Containers in Firefox Has Changed The Way I Work

Do you ever need to log in to the same service or site but don’t want to have to log out and log back in every time, still using the same browser? Me too.

I don't know if it's a new feature or not, but I was listening the the recent episode of Mac Power Users with guest Brett Terpstra, and they had a discussion about browsers on the desktop, and Brett said that he had primarily switched to Firefox. Mozilla’s Firefox had been forgotten for a while but has received a bit of a resurgence among the Privacy Wars.

I have Firefox on my Mac, but I never liked the aesthetic. It looked too squared off and unfinished. I absolutely love the design of Google Chrome, but can’t get around the fact that it’s tracking my every move online and that it chews up battery power faster than all other browsers. I had settled on Safari as an “I guess I’ll just use this” because of the fact that it’s Mac-native and syncs with Safari on my phone.

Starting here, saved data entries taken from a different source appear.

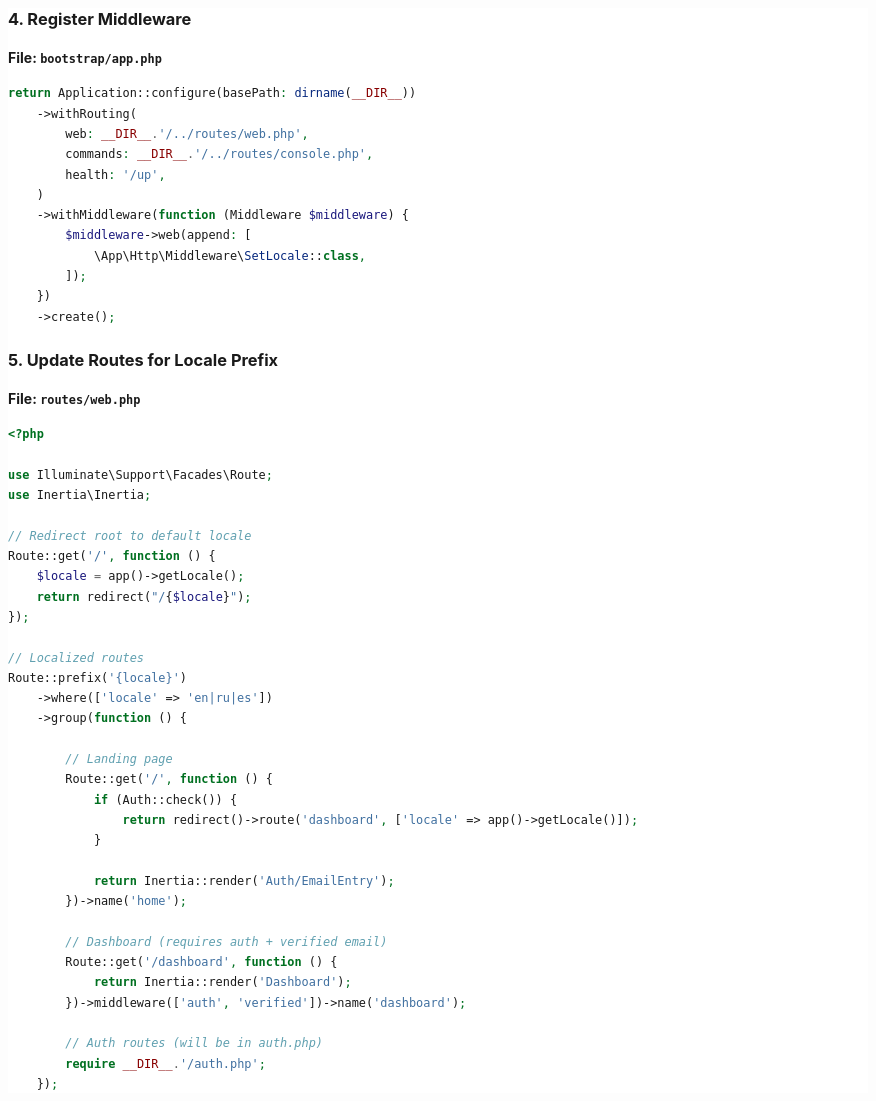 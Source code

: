 ### 4. Register Middleware

**File: `bootstrap/app.php`**

```php
return Application::configure(basePath: dirname(__DIR__))
    ->withRouting(
        web: __DIR__.'/../routes/web.php',
        commands: __DIR__.'/../routes/console.php',
        health: '/up',
    )
    ->withMiddleware(function (Middleware $middleware) {
        $middleware->web(append: [
            \App\Http\Middleware\SetLocale::class,
        ]);
    })
    ->create();
```

### 5. Update Routes for Locale Prefix

**File: `routes/web.php`**

```php
<?php

use Illuminate\Support\Facades\Route;
use Inertia\Inertia;

// Redirect root to default locale
Route::get('/', function () {
    $locale = app()->getLocale();
    return redirect("/{$locale}");
});

// Localized routes
Route::prefix('{locale}')
    ->where(['locale' => 'en|ru|es'])
    ->group(function () {

        // Landing page
        Route::get('/', function () {
            if (Auth::check()) {
                return redirect()->route('dashboard', ['locale' => app()->getLocale()]);
            }

            return Inertia::render('Auth/EmailEntry');
        })->name('home');

        // Dashboard (requires auth + verified email)
        Route::get('/dashboard', function () {
            return Inertia::render('Dashboard');
        })->middleware(['auth', 'verified'])->name('dashboard');

        // Auth routes (will be in auth.php)
        require __DIR__.'/auth.php';
    });
```
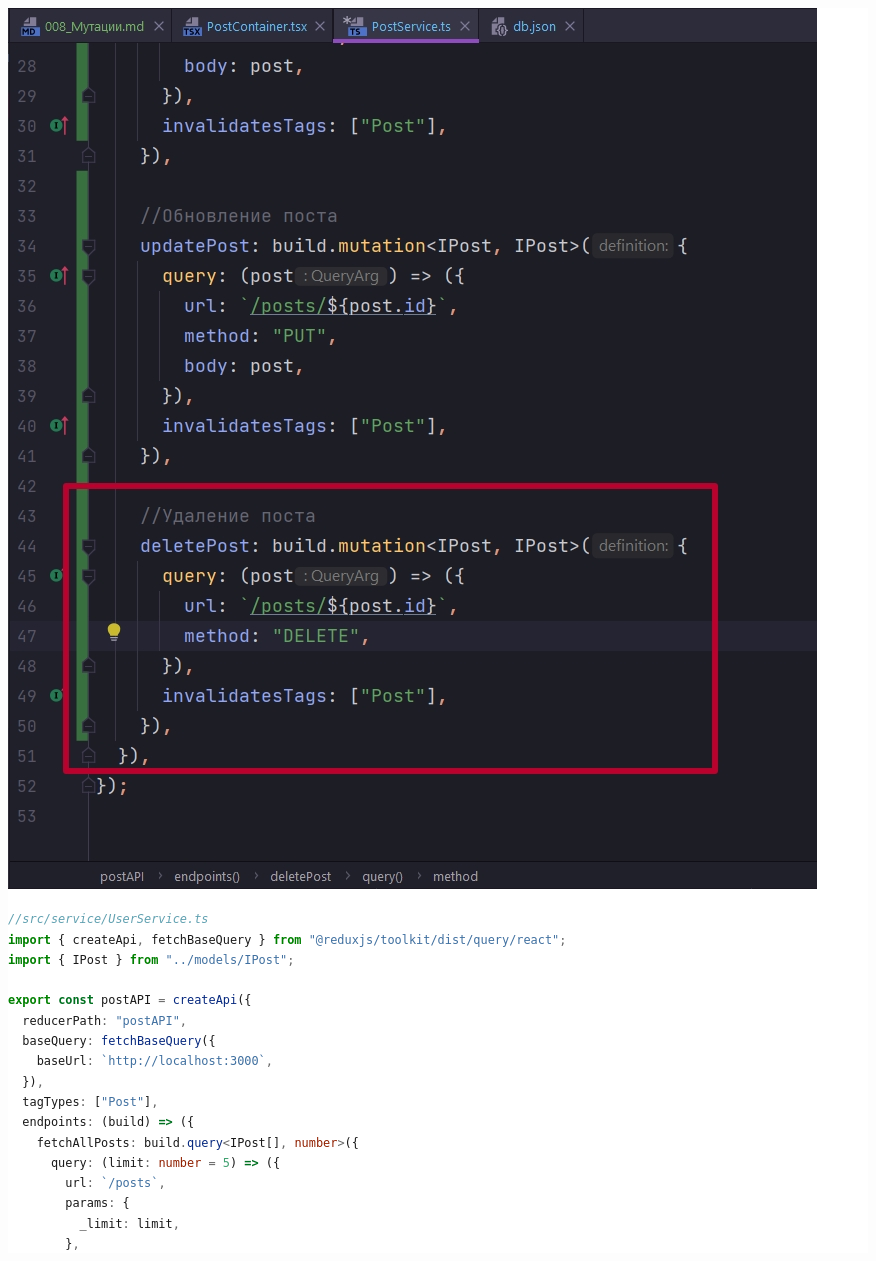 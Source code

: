 ![](img/020.jpg)

```ts
//src/service/UserService.ts
import { createApi, fetchBaseQuery } from "@reduxjs/toolkit/dist/query/react";
import { IPost } from "../models/IPost";

export const postAPI = createApi({
  reducerPath: "postAPI",
  baseQuery: fetchBaseQuery({
    baseUrl: `http://localhost:3000`,
  }),
  tagTypes: ["Post"],
  endpoints: (build) => ({
    fetchAllPosts: build.query<IPost[], number>({
      query: (limit: number = 5) => ({
        url: `/posts`,
        params: {
          _limit: limit,
        },
```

Then Brett mentioned Fencing and Containers, two features that I had never looked into in Firefox. Fencing is an extension, say for Facebook, that keeps all activity, tracking, and cookies within that tab. You can even have multiple Facebook logins in separate tabs. And I thought to myself, “Man, that would be really handy if I could do that for other websites as well.” And it turns out that you can.

Containers in action after you right-click on a tab.

Containers in action after you right-click on a tab.

Firefox Containers is an option when you right-click on a tab, you can open that tab in a self-contained tab called a Container. It’s the same thing as Fencing, without the tracking protections from what I can tell.

For the past few months during the pandemic I have had to log out of my personal Squarespace site and log back into Graymere’s, log out and log into one that I’m working on for a church, and so on. Now, I can have all those tabs available at a click in Firefox. It saves great deal of time.

I can also run separate YouTube logins. Because I don’t want to watch retro video game videos on Graymere’s account, I can easily have my personal YouTube and YouTube Studio for the church in seperate tabs now, and they don’t switch back on me automatically.

For the longest time I tried to use this within Private or Incognito Modes, but since those modes are designed to keep your web browing private, they didn’t give you any of the features like password logins and remembered histories. Firefox Containers solves that.